| First Author | Wang YL | Year | 2006 |
| Journal | Mol Reprod Dev | Volume | 73 |
| Issue | 1 | Pages | 40-9 |
| PubMed ID | 16177983 | Mgi Jnum | J:104410 |
| Mgi Id | MGI:3611951 | Doi | 10.1002/mrd.20364 |
| Citation | Wang YL, et al. (2006) Overexpression of ubiquitin carboxyl-terminal hydrolase L1 arrests spermatogenesis in transgenic mice. Mol Reprod Dev 73(1):40-9 |
| abstractText | Ubiquitin carboxyl-terminal hydrolase 1 (UCH-L1) can be detected in mouse testicular germ cells, mainly spermatogonia and somatic Sertoli cells, but its physiological role is unknown. We show that transgenic (Tg) mice overexpressing EF1alpha promoter-driven UCH-L1 in the testis are sterile due to a block during spermatogenesis at an early stage (pachytene) of meiosis.
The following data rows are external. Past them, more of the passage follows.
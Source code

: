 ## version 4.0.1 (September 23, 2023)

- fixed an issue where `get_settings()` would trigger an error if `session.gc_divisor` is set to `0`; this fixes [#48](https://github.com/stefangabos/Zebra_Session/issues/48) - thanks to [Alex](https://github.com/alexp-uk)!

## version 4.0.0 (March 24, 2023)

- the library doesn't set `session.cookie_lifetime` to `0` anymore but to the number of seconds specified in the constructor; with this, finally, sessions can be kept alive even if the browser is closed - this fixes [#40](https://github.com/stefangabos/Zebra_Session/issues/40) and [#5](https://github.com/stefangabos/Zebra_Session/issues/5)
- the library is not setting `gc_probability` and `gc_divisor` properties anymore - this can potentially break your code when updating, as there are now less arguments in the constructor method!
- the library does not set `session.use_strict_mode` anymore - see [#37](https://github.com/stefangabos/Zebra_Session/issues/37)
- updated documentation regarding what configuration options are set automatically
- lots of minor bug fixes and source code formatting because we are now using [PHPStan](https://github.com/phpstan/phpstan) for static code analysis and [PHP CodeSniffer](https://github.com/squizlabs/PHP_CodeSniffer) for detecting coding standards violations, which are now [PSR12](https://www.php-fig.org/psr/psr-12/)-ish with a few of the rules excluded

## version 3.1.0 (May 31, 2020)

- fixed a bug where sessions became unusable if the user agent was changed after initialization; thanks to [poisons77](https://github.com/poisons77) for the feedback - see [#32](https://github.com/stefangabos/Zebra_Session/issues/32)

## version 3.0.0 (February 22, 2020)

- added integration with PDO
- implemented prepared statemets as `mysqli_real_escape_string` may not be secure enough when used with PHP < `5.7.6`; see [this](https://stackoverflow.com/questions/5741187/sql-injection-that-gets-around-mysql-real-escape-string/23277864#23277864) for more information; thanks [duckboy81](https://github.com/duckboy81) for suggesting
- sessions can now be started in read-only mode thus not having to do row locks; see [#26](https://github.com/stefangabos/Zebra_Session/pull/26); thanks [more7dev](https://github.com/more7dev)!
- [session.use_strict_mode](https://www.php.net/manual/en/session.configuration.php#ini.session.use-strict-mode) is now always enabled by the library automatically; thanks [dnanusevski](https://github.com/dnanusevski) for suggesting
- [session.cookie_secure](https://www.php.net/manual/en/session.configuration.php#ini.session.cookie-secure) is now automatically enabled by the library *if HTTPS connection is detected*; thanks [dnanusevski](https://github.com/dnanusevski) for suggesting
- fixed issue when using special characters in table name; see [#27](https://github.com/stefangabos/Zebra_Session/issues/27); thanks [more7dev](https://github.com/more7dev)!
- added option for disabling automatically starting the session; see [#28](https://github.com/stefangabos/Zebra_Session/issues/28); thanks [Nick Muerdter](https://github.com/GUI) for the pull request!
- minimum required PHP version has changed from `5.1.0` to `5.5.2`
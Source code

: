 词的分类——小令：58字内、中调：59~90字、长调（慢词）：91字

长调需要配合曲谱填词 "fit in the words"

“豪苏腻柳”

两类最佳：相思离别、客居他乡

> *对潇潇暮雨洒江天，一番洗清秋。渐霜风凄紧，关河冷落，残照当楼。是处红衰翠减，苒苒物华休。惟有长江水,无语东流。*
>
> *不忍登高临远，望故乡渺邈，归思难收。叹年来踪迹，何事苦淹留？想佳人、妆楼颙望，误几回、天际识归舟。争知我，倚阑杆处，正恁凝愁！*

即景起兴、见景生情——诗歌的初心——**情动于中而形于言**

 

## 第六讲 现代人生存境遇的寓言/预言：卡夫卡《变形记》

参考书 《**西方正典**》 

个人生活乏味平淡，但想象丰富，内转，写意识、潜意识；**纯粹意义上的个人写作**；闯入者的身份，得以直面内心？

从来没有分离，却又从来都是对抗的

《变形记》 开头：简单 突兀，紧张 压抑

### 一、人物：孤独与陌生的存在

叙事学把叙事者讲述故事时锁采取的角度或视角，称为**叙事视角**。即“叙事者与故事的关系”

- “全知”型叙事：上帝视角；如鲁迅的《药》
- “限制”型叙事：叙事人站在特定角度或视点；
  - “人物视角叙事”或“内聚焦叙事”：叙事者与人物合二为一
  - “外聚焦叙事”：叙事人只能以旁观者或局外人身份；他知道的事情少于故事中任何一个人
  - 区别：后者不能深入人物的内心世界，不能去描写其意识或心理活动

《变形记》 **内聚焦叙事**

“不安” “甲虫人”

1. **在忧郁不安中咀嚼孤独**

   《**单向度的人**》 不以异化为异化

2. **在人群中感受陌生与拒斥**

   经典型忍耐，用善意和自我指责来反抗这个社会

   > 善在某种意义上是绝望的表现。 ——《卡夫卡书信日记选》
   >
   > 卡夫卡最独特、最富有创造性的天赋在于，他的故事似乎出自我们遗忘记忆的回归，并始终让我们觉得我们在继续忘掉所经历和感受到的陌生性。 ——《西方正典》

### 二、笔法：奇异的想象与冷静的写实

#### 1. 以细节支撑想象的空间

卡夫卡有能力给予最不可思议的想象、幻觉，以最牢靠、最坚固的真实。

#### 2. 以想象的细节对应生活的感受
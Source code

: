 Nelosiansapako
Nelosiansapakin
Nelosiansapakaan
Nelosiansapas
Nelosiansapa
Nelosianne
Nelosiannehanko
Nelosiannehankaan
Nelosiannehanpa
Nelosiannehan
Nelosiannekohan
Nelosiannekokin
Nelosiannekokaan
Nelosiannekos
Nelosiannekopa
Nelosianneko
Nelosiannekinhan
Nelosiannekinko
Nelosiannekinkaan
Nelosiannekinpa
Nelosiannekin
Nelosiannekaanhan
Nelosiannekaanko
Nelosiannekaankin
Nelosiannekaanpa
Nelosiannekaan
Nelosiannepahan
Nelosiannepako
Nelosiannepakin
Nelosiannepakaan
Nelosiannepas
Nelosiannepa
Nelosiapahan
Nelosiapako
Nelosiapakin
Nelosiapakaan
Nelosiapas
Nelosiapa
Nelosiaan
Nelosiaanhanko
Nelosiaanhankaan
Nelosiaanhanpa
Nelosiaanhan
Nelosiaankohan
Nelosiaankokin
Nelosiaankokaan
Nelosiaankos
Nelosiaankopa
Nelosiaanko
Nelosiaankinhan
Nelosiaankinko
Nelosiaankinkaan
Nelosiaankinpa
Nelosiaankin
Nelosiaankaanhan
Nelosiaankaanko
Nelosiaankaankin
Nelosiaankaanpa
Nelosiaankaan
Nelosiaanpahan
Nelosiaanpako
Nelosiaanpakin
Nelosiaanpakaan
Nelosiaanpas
Interestingly, almost all spermatogonia and Sertoli cells expressing excess UCH-L1, but little PCNA (proliferating cell nuclear antigen), showed no morphological signs of apoptosis or TUNEL-positive staining. Rather, germ cell apoptosis was mainly detected in primary spermatocytes having weak or negative UCH-L1 expression but strong PCNA expression. These data suggest that overexpression of UCH-L1 affects spermatogenesis during meiosis and, in particular, induces apoptosis in primary spermatocytes. In addition to results of caspases-3 upregulation and Bcl-2 downregulation, excess UCH-L1 influenced the distribution of PCNA, suggesting a specific role for UCH-L1 in the processes of mitotic proliferation and differentiation of spermatogonial stem cells during spermatogenesis. |